Traduit en français par Alessia Ambrosini et Sabine Centi – Novembre 1999

 
 
 
 

Ces dernières années, j’ai connu plus de gens sur le net que de n’importe quelle autre façon. Certaines de ces rencontres sont devenues de vraies amitiés. Pas toutes directement. Au travers du net, j’ai connu des personnes; par celle-ci, j’en ai ensuite rencontré d’autres... mais c’est le net qui est à l’origine. Parfois ces personnes vivent très loin de moi (pour nous rencontrer, il nous foudrait un voyage); parfois elles sont près de moi, mais sans le net on ne se serait jamais aperçu l’un de l’autre. Il nous arrive, de temps en temps, de parler ensemble de cette façon de se connaître. Et le sujet est fascinant, pour plusieurs aspects.

On rencontre une personne qu’on ne peut ni voir ni toucher. Avant de la voir, on connaît ses pensées, son caractère et sa personnalité. Un rapport, un intérêt réciproque, un échange d’opinion et d’émotions naissent; le désire de se rencontrer se fait de plus en plus grand; et un jour, finalement, on se voit. La question rituelle est: «Est-ce que je suis si différent de comment tu m’avais imaginé?»

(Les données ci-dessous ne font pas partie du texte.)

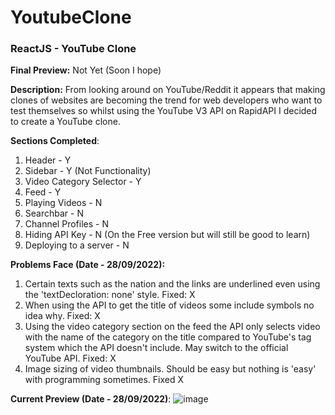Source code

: # YoutubeClone
### ReactJS - YouTube Clone


**Final Preview:**
Not Yet (Soon I hope)


**Description:** From looking around on YouTube/Reddit it appears that making clones of websites are becoming the trend for web developers who want to test themselves so whilst using the YouTube V3 API on RapidAPI I decided to create a YouTube clone.


**Sections Completed**:
1. Header - Y
2. Sidebar - Y (Not Functionality)
3. Video Category Selector - Y
4. Feed - Y
5. Playing Videos - N
6. Searchbar - N
7. Channel Profiles - N
8. Hiding API Key - N (On the Free version but will still be good to learn)
9. Deploying to a server - N 
	
	
**Problems Face (Date - 28/09/2022):**
1) Certain texts such as the nation and the links are underlined even using the 'textDecloration: none' style. Fixed: X
2) When using the API to get the title of videos some include symbols no idea why. Fixed: X
3) Using the video category section on the feed the API only selects video with the name of the category on the title compared to YouTube's tag system which the API doesn't include. May switch to the official YouTube API. Fixed: X
4) Image sizing of video thumbnails. Should be easy but nothing is 'easy' with programming sometimes. Fixed X

**Current Preview (Date - 28/09/2022)**:
![image](https://user-images.githubusercontent.com/108695481/192883830-b0b634b3-d2c0-45c1-bc78-fbe6345b2f8e.png)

En bref, on se connait de façon inverse à celle habituelle: d’abord l’âme et puis le corps. Il n’est pas vrai que si on se voit avant, et puis qu’on se parle, on se connaît mieux. Souvent la rencontre physique est déviante; elle cache ou rallentit la connaissance avec l’âme et l’esprit. Il y a des gens qui se fréquentent depuis vingt ans, peut-être dorment-ils dans le même lit, mais ils ne se connaissent pas vraiment. «Ma femme (mon mari) ne me comprend pas», excuse classique des infidèles, ce n’est pas seulement un mensonge. Le rapprochement physique n’est pas nécessairement dialogue et compréhension; mais il peut même devenir un obstacle.

Des choses curieuses et intéressantes arrivent sur le net . Il y a des personnes qui, dans leurs messages, m’ont parlé d’elles-même avec grande sincérité, partageant leurs émotions, confessant leurs doutes et leurs sentiments – doutes et sentiments qu’elles hésiteraient probablement à me dire si nous étions “physiquement” dans la même pièce. Souvent l’absence du corps n’éloigne pas, mais elle raproche; comme si se dépouiller des défenses dans un monde de mots, apparemment abstrait, était moins embarrassant, moins risqué que quand on se regarde dans les yeux. Il y a un certain type de magie dans cette rencontre d’âmes libres, qui seulement plus tard s’incarnent. Quand nous rencontrons la personne physiquement, nous en avons déjà une image intérieure; notre façon de la percevoir est différente, parce que quand nous regardons le “dehors”, nous savons déjà ce qui est à l’“intérieur”.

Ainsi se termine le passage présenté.